When I try to start the Linux VM I get the following error:
kvm: -device vfio-pci,host=0000:63:00.0,id=hostpci0,bus=ich9-pcie-port-1,addr=0x0: vfio: error disconnecting group 5 from container
kvm: -device vfio-pci,host=0000:63:00.0,id=hostpci0,bus=ich9-pcie-port-1,addr=0x0: vfio 0000:63:00.0: error getting device from group 5: No such device
Verify all devices in group 5 are bound to vfio-<bus> or pci-stub and not already in use
TASK ERROR: start failed: QEMU exited with code 1
It looks like the host or something else is using it - but I can't see how or where - Does anyone know how to fix this? (Any assistance greatly appreciated!)
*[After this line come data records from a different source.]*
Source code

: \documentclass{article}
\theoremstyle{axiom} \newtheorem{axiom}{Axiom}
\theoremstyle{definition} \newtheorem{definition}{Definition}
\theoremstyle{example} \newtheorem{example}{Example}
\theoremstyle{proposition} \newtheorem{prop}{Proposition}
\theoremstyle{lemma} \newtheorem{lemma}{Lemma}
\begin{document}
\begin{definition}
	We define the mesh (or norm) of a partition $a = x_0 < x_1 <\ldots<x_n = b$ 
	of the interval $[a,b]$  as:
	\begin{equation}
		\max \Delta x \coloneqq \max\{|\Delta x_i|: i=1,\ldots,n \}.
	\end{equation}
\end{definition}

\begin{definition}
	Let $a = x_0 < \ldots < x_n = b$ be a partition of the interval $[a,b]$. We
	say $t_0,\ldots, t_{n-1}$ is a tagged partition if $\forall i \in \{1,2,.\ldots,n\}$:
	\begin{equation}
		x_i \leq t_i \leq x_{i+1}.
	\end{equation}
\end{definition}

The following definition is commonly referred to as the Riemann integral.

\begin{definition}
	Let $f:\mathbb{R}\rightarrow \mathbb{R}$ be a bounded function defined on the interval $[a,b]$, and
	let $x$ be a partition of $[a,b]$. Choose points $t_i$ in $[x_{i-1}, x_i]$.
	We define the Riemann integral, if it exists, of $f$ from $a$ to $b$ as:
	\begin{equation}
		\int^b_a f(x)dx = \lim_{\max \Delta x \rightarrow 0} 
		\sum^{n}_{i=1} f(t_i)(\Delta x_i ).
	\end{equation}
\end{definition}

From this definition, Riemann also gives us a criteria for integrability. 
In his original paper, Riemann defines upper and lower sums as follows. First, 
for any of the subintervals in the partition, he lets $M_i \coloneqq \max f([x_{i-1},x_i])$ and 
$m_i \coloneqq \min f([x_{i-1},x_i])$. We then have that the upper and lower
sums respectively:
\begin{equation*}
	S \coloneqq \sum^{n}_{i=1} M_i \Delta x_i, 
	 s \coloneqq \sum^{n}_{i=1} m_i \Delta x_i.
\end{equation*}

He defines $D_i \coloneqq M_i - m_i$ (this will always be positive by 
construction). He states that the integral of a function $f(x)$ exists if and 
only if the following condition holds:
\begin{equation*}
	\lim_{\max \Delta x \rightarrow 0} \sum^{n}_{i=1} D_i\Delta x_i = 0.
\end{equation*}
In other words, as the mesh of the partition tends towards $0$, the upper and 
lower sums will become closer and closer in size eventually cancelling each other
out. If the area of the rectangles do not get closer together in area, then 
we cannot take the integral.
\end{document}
I have got Proxmox 8.3.2 running on a Cisco UCS X-Series Blade that has 2 x NVIDIA T4 cards installed - and I am trying to get GPU passthrough to work to a Linux 24.04 VM I am running on it. I have found a great deal of information on the threads in this forum - and I have tried multiple permutations. I have the drivers blacklisted, and I can see the 2 cards (which interestingly have the same Vendor and Device ID) and can see that the blacklisted drivers appear to be working as the "Drivers in use" no longer appear as shown below:
root@ai:~# lspci -k | grep -E "vfio-pci | NVIDIA"
63:00.0 3D controller: NVIDIA Corporation TU104GL [Tesla T4] (rev a1)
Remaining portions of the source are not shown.